== MATERIAL SUPPLIED ==
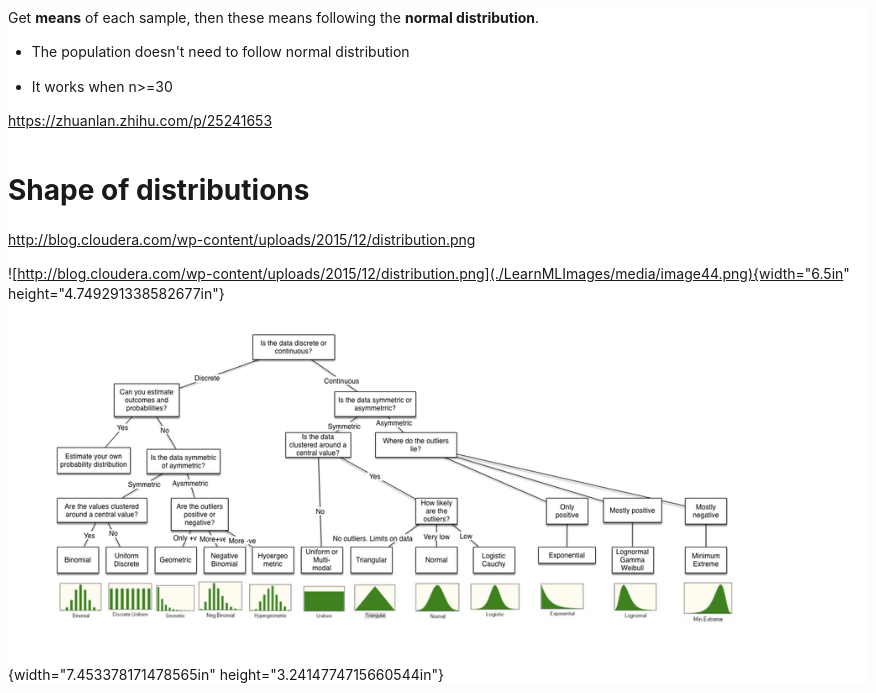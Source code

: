 Get **means** of each sample, then these means following the **normal
distribution**.

-   The population doesn't need to follow normal distribution

-   It works when n\>=30

<https://zhuanlan.zhihu.com/p/25241653>

# Shape of distributions

<http://blog.cloudera.com/wp-content/uploads/2015/12/distribution.png>

![http://blog.cloudera.com/wp-content/uploads/2015/12/distribution.png](./LearnMLImages/media/image44.png){width="6.5in"
height="4.749291338582677in"}

![](./LearnMLImages/media/image45.png){width="7.453378171478565in"
height="3.2414774715660544in"}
===
WHAT THIS TASK INVOLVES: Note every line of the records that holds the word "content", and copy it.

REPLY:
<http://blog.cloudera.com/wp-content/uploads/2015/12/distribution.png>
![http://blog.cloudera.com/wp-content/uploads/2015/12/distribution.png](./LearnMLImages/media/image44.png){width="6.5in"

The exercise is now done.